Migrants protest outside a transport and logistics center on the Belarusian side of the border with Poland on November 25.
Migrants protest outside a transport and logistics center on the Belarusian side of the border with Poland on November 25.

Poland has extended a controversial state of emergency that allows the government to continue restricting access to its border with Belarus to everyone except people who live, work, or study in the designated zone.

The Interior Ministry announced implementation of the restrictions on November 30 after the Sejm, the lower house of parliament, voted to amend the border law amid a migrant crisis between Poland and Belarus.

The state of emergency allows the Interior Ministry to bar all nonresidents, including journalists and NGOs, from the border area, where thousands of migrants, mainly from Middle Eastern countries, have been blocked from entering the European Union.

The EU has accused Belarusian strongman Alyaksandr Lukashenka's regime of orchestrating the crisis, which Minsk denies.

Poland's conservative-controlled Sejm rejected Senate amendments that would have allowed journalists to travel to the Polish side of the border to report on the situation and verify or dispute the accounts from Belarus.

After the amendments were rejected, President Andrzej Duda quickly signed the new measures into law, allowing Interior Minister Mariusz Kaminski to ban access to parts of the border area depending on the situation.

Under the new regulations, journalists must obtain permission from the head of the border guard to work from the border area.

The ban takes effect on December 1 and can last for up to three months.
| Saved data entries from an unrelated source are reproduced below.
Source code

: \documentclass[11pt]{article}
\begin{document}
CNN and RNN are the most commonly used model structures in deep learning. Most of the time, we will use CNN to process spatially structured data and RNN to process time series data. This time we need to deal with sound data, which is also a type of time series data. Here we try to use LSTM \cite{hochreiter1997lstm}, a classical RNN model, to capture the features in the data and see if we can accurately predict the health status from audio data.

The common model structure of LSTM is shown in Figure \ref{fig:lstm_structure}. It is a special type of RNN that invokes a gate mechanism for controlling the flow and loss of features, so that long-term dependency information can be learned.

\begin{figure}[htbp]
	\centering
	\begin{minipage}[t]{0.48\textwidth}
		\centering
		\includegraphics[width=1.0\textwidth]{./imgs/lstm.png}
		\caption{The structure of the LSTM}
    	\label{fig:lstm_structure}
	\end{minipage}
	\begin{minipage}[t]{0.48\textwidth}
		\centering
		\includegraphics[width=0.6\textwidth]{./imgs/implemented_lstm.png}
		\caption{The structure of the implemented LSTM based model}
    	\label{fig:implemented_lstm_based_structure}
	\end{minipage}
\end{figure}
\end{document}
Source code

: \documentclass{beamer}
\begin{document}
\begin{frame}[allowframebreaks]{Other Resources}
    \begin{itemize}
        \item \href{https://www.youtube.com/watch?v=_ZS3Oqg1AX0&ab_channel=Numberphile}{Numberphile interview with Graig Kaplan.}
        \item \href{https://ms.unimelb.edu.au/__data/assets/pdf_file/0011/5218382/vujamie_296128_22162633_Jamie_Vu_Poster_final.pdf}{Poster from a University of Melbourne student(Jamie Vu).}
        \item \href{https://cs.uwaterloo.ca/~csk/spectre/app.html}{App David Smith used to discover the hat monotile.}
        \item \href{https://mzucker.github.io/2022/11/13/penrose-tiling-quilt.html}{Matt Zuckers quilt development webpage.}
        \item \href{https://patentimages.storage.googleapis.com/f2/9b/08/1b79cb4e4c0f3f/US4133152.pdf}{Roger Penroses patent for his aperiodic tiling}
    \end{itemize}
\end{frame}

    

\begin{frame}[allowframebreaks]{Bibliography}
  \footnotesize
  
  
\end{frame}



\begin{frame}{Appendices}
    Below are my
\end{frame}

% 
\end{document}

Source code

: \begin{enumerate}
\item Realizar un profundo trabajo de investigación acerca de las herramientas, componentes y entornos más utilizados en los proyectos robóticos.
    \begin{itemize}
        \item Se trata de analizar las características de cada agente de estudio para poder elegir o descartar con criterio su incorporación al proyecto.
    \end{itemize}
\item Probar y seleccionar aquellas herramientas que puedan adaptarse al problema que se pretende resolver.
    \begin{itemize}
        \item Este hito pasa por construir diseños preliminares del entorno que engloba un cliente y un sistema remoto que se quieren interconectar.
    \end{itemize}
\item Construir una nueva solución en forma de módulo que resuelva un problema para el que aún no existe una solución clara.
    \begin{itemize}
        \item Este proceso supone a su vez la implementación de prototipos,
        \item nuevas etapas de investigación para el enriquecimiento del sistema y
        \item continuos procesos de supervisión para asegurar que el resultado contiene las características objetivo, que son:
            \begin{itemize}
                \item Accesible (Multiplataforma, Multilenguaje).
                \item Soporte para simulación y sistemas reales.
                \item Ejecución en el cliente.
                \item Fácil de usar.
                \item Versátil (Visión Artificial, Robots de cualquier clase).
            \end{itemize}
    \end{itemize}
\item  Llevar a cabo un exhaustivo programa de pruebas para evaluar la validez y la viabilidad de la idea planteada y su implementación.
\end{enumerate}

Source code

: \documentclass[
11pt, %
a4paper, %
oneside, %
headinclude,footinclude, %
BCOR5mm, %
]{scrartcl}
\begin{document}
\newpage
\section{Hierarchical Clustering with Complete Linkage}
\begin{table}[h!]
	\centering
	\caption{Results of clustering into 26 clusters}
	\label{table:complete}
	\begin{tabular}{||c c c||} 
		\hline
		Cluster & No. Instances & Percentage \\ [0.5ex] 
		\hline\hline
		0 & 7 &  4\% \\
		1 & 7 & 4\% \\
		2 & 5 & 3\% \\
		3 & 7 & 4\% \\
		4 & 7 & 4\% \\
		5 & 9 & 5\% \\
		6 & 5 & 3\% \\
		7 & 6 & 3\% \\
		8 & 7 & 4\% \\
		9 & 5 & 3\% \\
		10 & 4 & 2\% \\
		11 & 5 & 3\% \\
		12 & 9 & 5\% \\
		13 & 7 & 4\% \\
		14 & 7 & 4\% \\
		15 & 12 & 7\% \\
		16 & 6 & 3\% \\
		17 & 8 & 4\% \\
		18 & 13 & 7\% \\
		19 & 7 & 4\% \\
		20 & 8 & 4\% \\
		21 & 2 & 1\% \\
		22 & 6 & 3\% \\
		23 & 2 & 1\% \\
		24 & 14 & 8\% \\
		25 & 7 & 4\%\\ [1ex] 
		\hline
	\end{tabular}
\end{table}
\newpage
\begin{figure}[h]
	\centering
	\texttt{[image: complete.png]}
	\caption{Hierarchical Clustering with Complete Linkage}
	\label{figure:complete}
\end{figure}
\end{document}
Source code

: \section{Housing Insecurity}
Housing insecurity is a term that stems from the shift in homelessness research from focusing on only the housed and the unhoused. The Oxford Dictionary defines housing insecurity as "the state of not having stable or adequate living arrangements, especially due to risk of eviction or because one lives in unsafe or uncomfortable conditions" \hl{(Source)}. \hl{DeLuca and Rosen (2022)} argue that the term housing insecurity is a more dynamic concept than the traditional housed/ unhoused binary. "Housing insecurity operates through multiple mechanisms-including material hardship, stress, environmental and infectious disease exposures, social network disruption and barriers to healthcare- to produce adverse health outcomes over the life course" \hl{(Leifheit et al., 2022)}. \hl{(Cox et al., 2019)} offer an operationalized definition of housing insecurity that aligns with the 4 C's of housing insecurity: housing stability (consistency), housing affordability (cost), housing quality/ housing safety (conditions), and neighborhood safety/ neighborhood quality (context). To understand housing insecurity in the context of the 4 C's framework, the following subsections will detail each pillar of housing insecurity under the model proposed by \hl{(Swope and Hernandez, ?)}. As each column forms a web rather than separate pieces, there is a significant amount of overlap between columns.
The current measures started in September and had been due to expire soon.

The Polish opposition and human rights organizations say the emergency measures give the Interior Ministry too much power and are unconstitutional.

But the Polish government argued that banning most individuals from the no-access zone would help guards perform their jobs better, especially after some of the migrants attempted to enter Poland illegally.

Poland has taken other steps in response to the migrant crisis, including building a barbed wire fence and massing thousands of soldiers along its 400-kilometer border with Belarus.

The Interior Ministry said the no-access designation would facilitate construction, scheduled to start in early December, of a 5.5 -meter-high barrier on the border with Belarus.

Thousands of migrants remain massed in camps on the Belarusian side of the border. As many as 13 have died since the crisis began.

Human Rights Watch last week said that both Belarus and Poland have an obligation to prevent further deaths by ensuring regular humanitarian access to people stuck in the border area.